- [Task objective] The string "software" may appear in lines of the listing. Report each line where it does.

- [Task data]
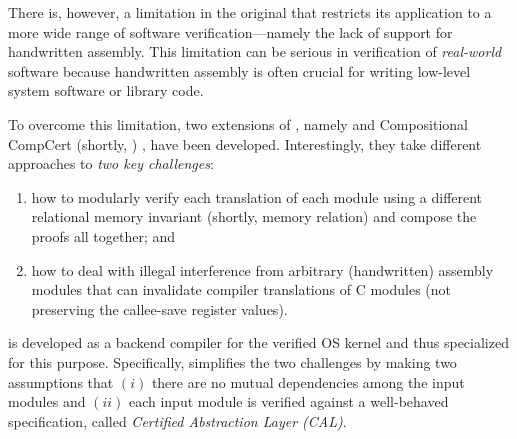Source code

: There is, however, a limitation in the original \cc{} that restricts
its application to a more wide range of software verification---namely
the lack of support for handwritten assembly. This
limitation can be serious in verification of \emph{real-world}
software because handwritten assembly is often crucial for writing
low-level system software or library code.

To overcome this limitation, two extensions of \cc{}, namely \ccx{}
\cite{gu:dscal,wang:saccx} and Compositional CompCert (shortly, \ccc{}) \cite{beringer:isem,stewart:ccc}, have
been developed. Interestingly, they take different approaches to
\emph{two key challenges}:
\begin{enumerate}
\item how to modularly verify each translation of each
module using a different relational memory invariant (shortly, memory relation) and compose the proofs all
together; and
\item how to deal with illegal interference from
arbitrary (handwritten) assembly modules that can invalidate compiler
translations of C modules (\eg not preserving the
callee-save register values).
\end{enumerate}


%
\ccx{} is developed as a backend compiler for the verified OS kernel
\certikos{} \cite{CertiKOS11,CertiKOS16} and thus specialized for this purpose.
Specifically, \ccx{} simplifies the two challenges by making two
assumptions that $(i)$ there are no mutual dependencies among the
input modules and $(ii)$ each input module is verified against a
well-behaved specification, called \emph{Certified Abstraction Layer (CAL)}.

- [Exercise output]
its application to a more wide range of software verification---namely
software because handwritten assembly is often crucial for writing
low-level system software or library code.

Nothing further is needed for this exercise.